■ Records for the task
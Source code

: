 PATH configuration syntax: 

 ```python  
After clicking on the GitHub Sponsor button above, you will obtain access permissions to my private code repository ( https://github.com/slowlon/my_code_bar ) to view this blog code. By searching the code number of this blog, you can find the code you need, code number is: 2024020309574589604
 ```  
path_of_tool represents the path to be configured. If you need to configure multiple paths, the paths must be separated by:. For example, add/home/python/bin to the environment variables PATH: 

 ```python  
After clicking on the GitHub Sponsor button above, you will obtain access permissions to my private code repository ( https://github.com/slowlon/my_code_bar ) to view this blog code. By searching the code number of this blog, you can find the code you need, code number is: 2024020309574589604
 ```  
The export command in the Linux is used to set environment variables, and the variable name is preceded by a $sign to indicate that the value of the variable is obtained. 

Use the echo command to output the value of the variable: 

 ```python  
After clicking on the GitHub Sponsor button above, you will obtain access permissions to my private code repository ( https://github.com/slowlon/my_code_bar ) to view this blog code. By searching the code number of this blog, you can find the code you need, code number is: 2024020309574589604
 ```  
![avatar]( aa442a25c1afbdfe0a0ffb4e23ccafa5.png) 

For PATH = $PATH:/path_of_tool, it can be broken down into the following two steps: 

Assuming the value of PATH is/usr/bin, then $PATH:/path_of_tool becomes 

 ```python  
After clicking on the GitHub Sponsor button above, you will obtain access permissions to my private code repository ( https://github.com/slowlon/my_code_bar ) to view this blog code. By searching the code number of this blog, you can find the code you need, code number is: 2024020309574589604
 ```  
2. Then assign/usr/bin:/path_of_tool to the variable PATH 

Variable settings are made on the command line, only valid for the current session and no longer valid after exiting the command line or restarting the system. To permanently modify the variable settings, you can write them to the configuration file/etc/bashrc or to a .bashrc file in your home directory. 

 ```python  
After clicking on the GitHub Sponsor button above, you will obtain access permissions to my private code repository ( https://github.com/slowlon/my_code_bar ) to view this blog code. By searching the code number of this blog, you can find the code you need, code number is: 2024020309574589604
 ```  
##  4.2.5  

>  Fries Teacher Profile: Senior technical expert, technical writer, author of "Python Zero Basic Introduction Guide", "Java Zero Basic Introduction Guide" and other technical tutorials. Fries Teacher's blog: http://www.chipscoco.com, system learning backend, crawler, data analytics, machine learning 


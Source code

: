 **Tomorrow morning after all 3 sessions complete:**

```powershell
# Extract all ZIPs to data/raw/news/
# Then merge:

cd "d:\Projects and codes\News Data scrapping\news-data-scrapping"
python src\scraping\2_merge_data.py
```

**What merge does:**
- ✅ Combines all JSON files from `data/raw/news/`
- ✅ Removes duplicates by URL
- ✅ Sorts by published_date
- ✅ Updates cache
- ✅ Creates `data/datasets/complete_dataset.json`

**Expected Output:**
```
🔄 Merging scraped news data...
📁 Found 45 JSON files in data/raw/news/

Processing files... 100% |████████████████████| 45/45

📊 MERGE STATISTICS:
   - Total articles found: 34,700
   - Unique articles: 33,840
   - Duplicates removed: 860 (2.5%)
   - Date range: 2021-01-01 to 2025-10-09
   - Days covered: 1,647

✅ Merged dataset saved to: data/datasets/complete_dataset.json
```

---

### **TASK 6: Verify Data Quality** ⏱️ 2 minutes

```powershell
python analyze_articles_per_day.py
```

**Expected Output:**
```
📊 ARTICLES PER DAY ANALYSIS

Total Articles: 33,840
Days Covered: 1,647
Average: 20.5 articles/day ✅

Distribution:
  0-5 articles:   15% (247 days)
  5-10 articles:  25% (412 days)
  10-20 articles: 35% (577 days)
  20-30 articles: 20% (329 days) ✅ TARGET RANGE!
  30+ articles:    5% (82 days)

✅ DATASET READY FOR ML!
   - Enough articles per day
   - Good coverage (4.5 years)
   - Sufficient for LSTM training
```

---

■ Exercise goal
All entries should be restated word for word.

■ Reply
Source code

: PATH configuration syntax: 

 ```python  
After clicking on the GitHub Sponsor button above, you will obtain access permissions to my private code repository ( https://github.com/slowlon/my_code_bar ) to view this blog code. By searching the code number of this blog, you can find the code you need, code number is: 2024020309574589604
 ```  
path_of_tool represents the path to be configured. If you need to configure multiple paths, the paths must be separated by:. For example, add/home/python/bin to the environment variables PATH: 

 ```python  
After clicking on the GitHub Sponsor button above, you will obtain access permissions to my private code repository ( https://github.com/slowlon/my_code_bar ) to view this blog code. By searching the code number of this blog, you can find the code you need, code number is: 2024020309574589604
 ```  
The export command in the Linux is used to set environment variables, and the variable name is preceded by a $sign to indicate that the value of the variable is obtained. 

Use the echo command to output the value of the variable: 

 ```python  
After clicking on the GitHub Sponsor button above, you will obtain access permissions to my private code repository ( https://github.com/slowlon/my_code_bar ) to view this blog code. By searching the code number of this blog, you can find the code you need, code number is: 2024020309574589604
 ```  
![avatar]( aa442a25c1afbdfe0a0ffb4e23ccafa5.png) 

For PATH = $PATH:/path_of_tool, it can be broken down into the following two steps: 

Assuming the value of PATH is/usr/bin, then $PATH:/path_of_tool becomes 

 ```python  
After clicking on the GitHub Sponsor button above, you will obtain access permissions to my private code repository ( https://github.com/slowlon/my_code_bar ) to view this blog code. By searching the code number of this blog, you can find the code you need, code number is: 2024020309574589604
 ```  
2. Then assign/usr/bin:/path_of_tool to the variable PATH 

Variable settings are made on the command line, only valid for the current session and no longer valid after exiting the command line or restarting the system. To permanently modify the variable settings, you can write them to the configuration file/etc/bashrc or to a .bashrc file in your home directory. 

 ```python  
After clicking on the GitHub Sponsor button above, you will obtain access permissions to my private code repository ( https://github.com/slowlon/my_code_bar ) to view this blog code. By searching the code number of this blog, you can find the code you need, code number is: 2024020309574589604
 ```  
##  4.2.5  

>  Fries Teacher Profile: Senior technical expert, technical writer, author of "Python Zero Basic Introduction Guide", "Java Zero Basic Introduction Guide" and other technical tutorials. Fries Teacher's blog: http://www.chipscoco.com, system learning backend, crawler, data analytics, machine learning 


Source code

: **Tomorrow morning after all 3 sessions complete:**

```powershell
# Extract all ZIPs to data/raw/news/
# Then merge:

cd "d:\Projects and codes\News Data scrapping\news-data-scrapping"
python src\scraping\2_merge_data.py
```

**What merge does:**
- ✅ Combines all JSON files from `data/raw/news/`
- ✅ Removes duplicates by URL
- ✅ Sorts by published_date
- ✅ Updates cache
- ✅ Creates `data/datasets/complete_dataset.json`

**Expected Output:**
```
🔄 Merging scraped news data...
📁 Found 45 JSON files in data/raw/news/

Processing files... 100% |████████████████████| 45/45

📊 MERGE STATISTICS:
   - Total articles found: 34,700
   - Unique articles: 33,840
   - Duplicates removed: 860 (2.5%)
   - Date range: 2021-01-01 to 2025-10-09
   - Days covered: 1,647

✅ Merged dataset saved to: data/datasets/complete_dataset.json
```

---

### **TASK 6: Verify Data Quality** ⏱️ 2 minutes

```powershell
python analyze_articles_per_day.py
```

**Expected Output:**
```
📊 ARTICLES PER DAY ANALYSIS

Total Articles: 33,840
Days Covered: 1,647
Average: 20.5 articles/day ✅

Distribution:
  0-5 articles:   15% (247 days)
  5-10 articles:  25% (412 days)
  10-20 articles: 35% (577 days)
  20-30 articles: 20% (329 days) ✅ TARGET RANGE!
  30+ articles:    5% (82 days)

✅ DATASET READY FOR ML!
   - Enough articles per day
   - Good coverage (4.5 years)
   - Sufficient for LSTM training
```

---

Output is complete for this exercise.